In the Tri-Star Reach of the Cygnus sector, three planets shared a tight gravitational dance. Two were giants of industry and ideology: Aethelgard, known to history as the Hatfields, and Voros, known as the McCoys. The third, a smaller, mist-shrouded world named Meridies, sat exactly at the system’s barycenter. For eons, the history of the system was not written in ink, but in the shifting alliances of these three spheres.
During the Age of the Great Harvest, which spanned the first million years, the Hatfields of Aethelgard held the mantle of truth. They advocated for the preservation of the solar core, arguing with rigorous mathematical proof that tapping into the sun’s plasma would destabilize the orbits of every world in the reach. The McCoys of Voros, driven by short-term desperation and greed, insisted the sun was an infinite battery ripe for the taking. Meridies looked at the evidence and saw the beauty of the Hatfield proofs, yet they felt a strange, magnetic pull toward the flashy, hollow promises of the McCoy engineers. Meridies officially sided with Voros, providing the orbital anchors needed for the McCoy siphons. The result was a near-collapse of the system, leaving Meridies to spend an age choking on the industrial smog of a dying sun while the “right” warnings of the Hatfields were left to gather dust in abandoned archives.

Eons later, during the Era of the Silent Void, the roles of the two giants reversed. The McCoys had become masters of minimalism and silence, having realized through their previous failures that the system’s resources were finite. They became the voice of reason, preaching a gospel of conservation and slow-living. In contrast, the Hatfields had become obsessed with expansion, planning to strip-mine the entire asteroid belt to build a sprawling ring-city. Once again, Meridies stood at the center of the debate. The McCoys offered a path to a sustainable, quiet future, while the Hatfields offered the thrill of the frontier. Despite the clear environmental logic of the McCoy plan, Meridies cast its lot with the Hatfields. This alliance led to the pulverization of the asteroid belts, causing a million-year meteor shower that scarred the crust of all three worlds. Meridies had ignored the right path once again, choosing instead to chase a doomed and violent dream.
This pattern became the defining paradox of the system, a phenomenon that historians from both Aethelgard and Voros eventually recorded as the Meridies Constant. It did not matter whether the Hatfields or the McCoys held the truth; Meridies functioned as a cosmic compass that always pointed toward the wrong pole. Whether the conflict involved the ethics of artificial intelligence or the biological necessity of genetic diversity, Meridies would observe the correct path with a detached clarity, only to pivot at the final moment toward the side destined for failure.

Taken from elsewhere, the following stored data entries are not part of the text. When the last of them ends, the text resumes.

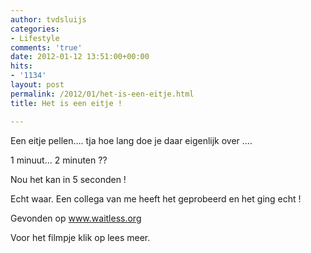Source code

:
 ```yaml
---
author: tvdsluijs
categories:
- Lifestyle
comments: 'true'
date: 2012-01-12 13:51:00+00:00
hits:
- '1134'
layout: post
permalink: /2012/01/het-is-een-eitje.html
title: Het is een eitje !

---
```

Een eitje pellen…. tja hoe lang doe je daar eigenlijk over …. 

1 minuut… 2 minuten ?? 

Nou het kan in 5 seconden ! 

Echt waar. Een collega van me heeft het geprobeerd en het ging echt ! 

Gevonden op www.waitless.org 

Voor het filmpje klik op lees meer.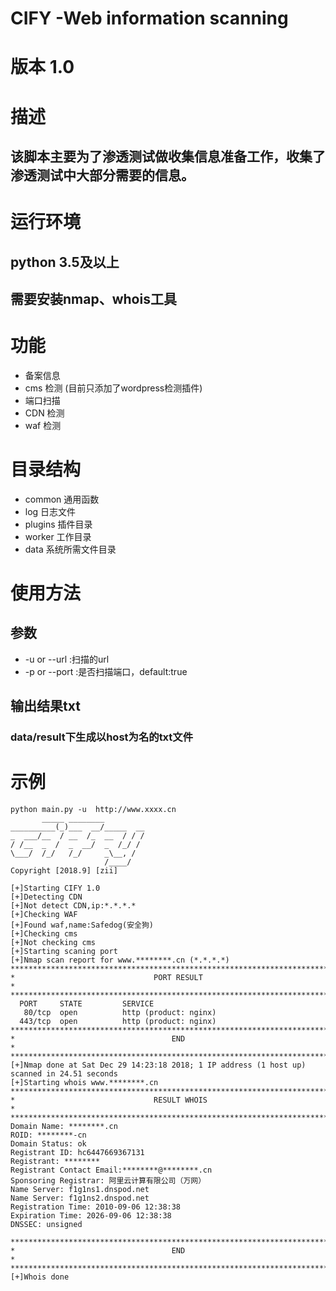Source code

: # CIFY -Web information scanning

# 版本 1.0

# 描述
## 该脚本主要为了渗透测试做收集信息准备工作，收集了渗透测试中大部分需要的信息。

# 运行环境
## python 3.5及以上
## 需要安装nmap、whois工具


# 功能
* 备案信息 
* cms 检测 (目前只添加了wordpress检测插件)
* 端口扫描
* CDN 检测 
* waf 检测 

# 目录结构
* common 通用函数
* log 日志文件
* plugins 插件目录
* worker 工作目录
* data 系统所需文件目录

# 使用方法
## 参数
* -u or --url :扫描的url
* -p or --port :是否扫描端口，default:true

## 输出结果txt
### data/result下生成以host为名的txt文件

# 示例
```
python main.py -u  http://www.xxxx.cn
       _____ ________ 
__________(_)___  __/_____  __
_  ___/__  / __  /_  __  / / /
/ /__  _  /  _  __/  _  /_/ / 
\___/  /_/   /_/     _\__, /  
                     /____/  
Copyright [2018.9] [zii]

[+]Starting CIFY 1.0  
[+]Detecting CDN
[+]Not detect CDN,ip:*.*.*.*
[+]Checking WAF
[+]Found waf,name:Safedog(安全狗)
[+]Checking cms
[+]Not checking cms
[+]Starting scaning port
[+]Nmap scan report for www.********.cn (*.*.*.*)
****************************************************************************
*                               PORT RESULT                               *
****************************************************************************
  PORT     STATE         SERVICE
   80/tcp  open          http (product: nginx)
  443/tcp  open          http (product: nginx)
****************************************************************************
*                                   END                                    *
****************************************************************************
[+]Nmap done at Sat Dec 29 14:23:18 2018; 1 IP address (1 host up) scanned in 24.51 seconds
[+]Starting whois www.********.cn
****************************************************************************
*                               RESULT WHOIS                               *
****************************************************************************
Domain Name: ********.cn
ROID: ********-cn
Domain Status: ok
Registrant ID: hc6447669367131
Registrant: ********
Registrant Contact Email:********@********.cn
Sponsoring Registrar: 阿里云计算有限公司（万网）
Name Server: f1g1ns1.dnspod.net
Name Server: f1g1ns2.dnspod.net
Registration Time: 2010-09-06 12:38:38
Expiration Time: 2026-09-06 12:38:38
DNSSEC: unsigned

****************************************************************************
*                                   END                                    *
****************************************************************************
[+]Whois done

```
  
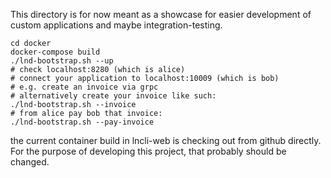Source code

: This directory is for now meant as a showcase for easier development of custom applications and maybe integration-testing.

```
cd docker
docker-compose build
./lnd-bootstrap.sh --up
# check localhost:8280 (which is alice)
# connect your application to localhost:10009 (which is bob)
# e.g. create an invoice via grpc
# alternatively create your invoice like such:
./lnd-bootstrap.sh --invoice
# from alice pay bob that invoice:
./lnd-bootstrap.sh --pay-invoice
```

the current container build in lncli-web is checking out from github directly. For the purpose of developing this project, that probably should be changed.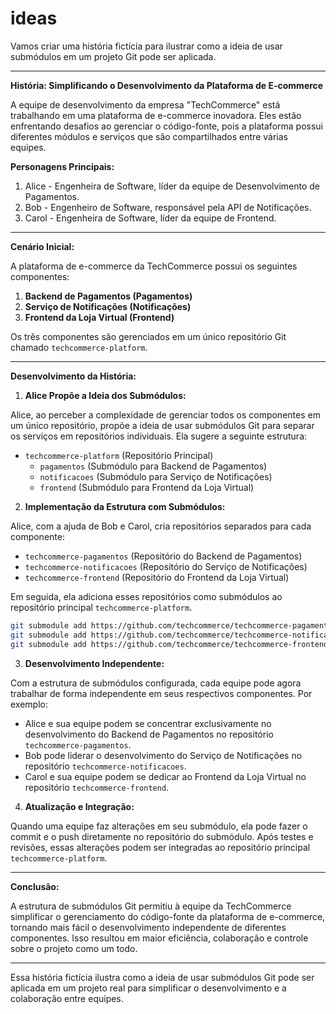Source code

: # ideas

Vamos criar uma história fictícia para ilustrar como a ideia de usar submódulos em um projeto Git pode ser aplicada.

---

**História: Simplificando o Desenvolvimento da Plataforma de E-commerce**

A equipe de desenvolvimento da empresa "TechCommerce" está trabalhando em uma plataforma de e-commerce inovadora. Eles estão enfrentando desafios ao gerenciar o código-fonte, pois a plataforma possui diferentes módulos e serviços que são compartilhados entre várias equipes.

**Personagens Principais:**

1. Alice - Engenheira de Software, líder da equipe de Desenvolvimento de Pagamentos.
2. Bob - Engenheiro de Software, responsável pela API de Notificações.
3. Carol - Engenheira de Software, líder da equipe de Frontend.

---

**Cenário Inicial:**

A plataforma de e-commerce da TechCommerce possui os seguintes componentes:

1. **Backend de Pagamentos (Pagamentos)**
2. **Serviço de Notificações (Notificações)**
3. **Frontend da Loja Virtual (Frontend)**

Os três componentes são gerenciados em um único repositório Git chamado `techcommerce-platform`.

---

**Desenvolvimento da História:**

1. **Alice Propõe a Ideia dos Submódulos:**

Alice, ao perceber a complexidade de gerenciar todos os componentes em um único repositório, propõe a ideia de usar submódulos Git para separar os serviços em repositórios individuais. Ela sugere a seguinte estrutura:

- `techcommerce-platform` (Repositório Principal)
  - `pagamentos` (Submódulo para Backend de Pagamentos)
  - `notificacoes` (Submódulo para Serviço de Notificações)
  - `frontend` (Submódulo para Frontend da Loja Virtual)

2. **Implementação da Estrutura com Submódulos:**

Alice, com a ajuda de Bob e Carol, cria repositórios separados para cada componente:

- `techcommerce-pagamentos` (Repositório do Backend de Pagamentos)
- `techcommerce-notificacoes` (Repositório do Serviço de Notificações)
- `techcommerce-frontend` (Repositório do Frontend da Loja Virtual)

Em seguida, ela adiciona esses repositórios como submódulos ao repositório principal `techcommerce-platform`.

```bash
git submodule add https://github.com/techcommerce/techcommerce-pagamentos pagamentos
git submodule add https://github.com/techcommerce/techcommerce-notificacoes notificacoes
git submodule add https://github.com/techcommerce/techcommerce-frontend frontend
```

3. **Desenvolvimento Independente:**

Com a estrutura de submódulos configurada, cada equipe pode agora trabalhar de forma independente em seus respectivos componentes. Por exemplo:

- Alice e sua equipe podem se concentrar exclusivamente no desenvolvimento do Backend de Pagamentos no repositório `techcommerce-pagamentos`.
- Bob pode liderar o desenvolvimento do Serviço de Notificações no repositório `techcommerce-notificacoes`.
- Carol e sua equipe podem se dedicar ao Frontend da Loja Virtual no repositório `techcommerce-frontend`.

4. **Atualização e Integração:**

Quando uma equipe faz alterações em seu submódulo, ela pode fazer o commit e o push diretamente no repositório do submódulo. Após testes e revisões, essas alterações podem ser integradas ao repositório principal `techcommerce-platform`.

---

**Conclusão:**

A estrutura de submódulos Git permitiu à equipe da TechCommerce simplificar o gerenciamento do código-fonte da plataforma de e-commerce, tornando mais fácil o desenvolvimento independente de diferentes componentes. Isso resultou em maior eficiência, colaboração e controle sobre o projeto como um todo.

---

Essa história fictícia ilustra como a ideia de usar submódulos Git pode ser aplicada em um projeto real para simplificar o desenvolvimento e a colaboração entre equipes.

In the twilight of the system’s life, a final crisis emerged as the Tri-Star began its inevitable transition into a supernova. The Hatfields argued for the construction of massive arks to flee to the Andromeda galaxy, while the McCoys, backed by the final laws of physics, proved that fleeing was impossible and that the only hope for survival was to move the planets themselves using gravitational thrusters. In the High Observatory of Meridies, the leaders looked at the McCoy data and knew it was the only way to live. Yet, as they watched their people board the sleek, doomed Hatfield arks, they felt the familiar, ancient pull of the wrong choice. As the sun began to swell, Meridies hitched its wagon to the Hatfield fleet and drifted into the cold, dark void. Far away, the McCoys successfully pushed their planet to safety, leaving Meridies to drift toward extinction—the eternal, silent witness to the beauty of being wrong.